Good Update Views..... BUT NOT GONE DEEP ENOUGH on Past Behaviour and Intentions of Current Promoters.
* HIGHLY GENEROUS DIVIDENDS being distributed NOT out of EARNED INCOME and CASHFLOW.... Rather out of Reserves.... Rather these Funds Could have been used to SERVICE-PAYBACK the Huge Debt.
* Huge Dividends Benefit The PROMOTERS MAINLY (68 % Holding)
* The HIGH PROMOTER HOLDING is FULLY PLEDGED.
* INTEGRITY of Promoters extremely Suspect, and their Intentions NOT Shareholder friendly. They had Proposed FULL BUYBACK and DELISTING at a price much below 100.
* Many other issues of COPRPORATE Governance Also.

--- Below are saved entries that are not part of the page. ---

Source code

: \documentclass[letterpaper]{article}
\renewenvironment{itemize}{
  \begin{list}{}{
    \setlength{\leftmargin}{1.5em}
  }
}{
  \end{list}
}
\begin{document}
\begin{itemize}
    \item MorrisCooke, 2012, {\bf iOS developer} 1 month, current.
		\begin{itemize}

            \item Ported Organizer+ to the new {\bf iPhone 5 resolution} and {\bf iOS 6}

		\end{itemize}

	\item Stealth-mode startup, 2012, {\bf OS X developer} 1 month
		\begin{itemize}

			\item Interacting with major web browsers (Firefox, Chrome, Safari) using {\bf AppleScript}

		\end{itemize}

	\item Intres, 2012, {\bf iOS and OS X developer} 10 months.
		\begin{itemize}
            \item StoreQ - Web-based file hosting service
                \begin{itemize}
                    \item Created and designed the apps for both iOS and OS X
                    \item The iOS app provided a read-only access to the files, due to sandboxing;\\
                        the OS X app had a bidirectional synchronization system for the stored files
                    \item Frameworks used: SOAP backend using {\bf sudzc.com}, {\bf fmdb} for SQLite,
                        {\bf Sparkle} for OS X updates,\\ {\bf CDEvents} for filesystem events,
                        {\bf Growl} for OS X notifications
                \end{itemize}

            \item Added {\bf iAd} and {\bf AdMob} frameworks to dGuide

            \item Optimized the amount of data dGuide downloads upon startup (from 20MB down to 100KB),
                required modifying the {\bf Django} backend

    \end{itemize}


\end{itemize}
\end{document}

Considdring above points might have given more Value and All round picture.


Like (1)

Dr. B. S. JAYARAM

Oct 7, 2023

I am clueless on Vedantha's long term plans mainly on following points
Pramoters borrow to increase their stake.
They pay hefty dividends to themselves to generate money to repay part of the loan.
Cash rich company like Hindustan Zinc now has not much left to pay future dividends.
Partnership with Foxxcom was ditched for reasons not made available.
Mr. Agarwal wants to Split the company to many bits and pieces so that he can sell his stake for profits.
Alas 100% pramoter stake pledged.
I recently sold Hindustan Zinc I was holding since 2011 and also vedanta shares for good.
Unclear future with undue unwanted anxiety should not be a part of investment process.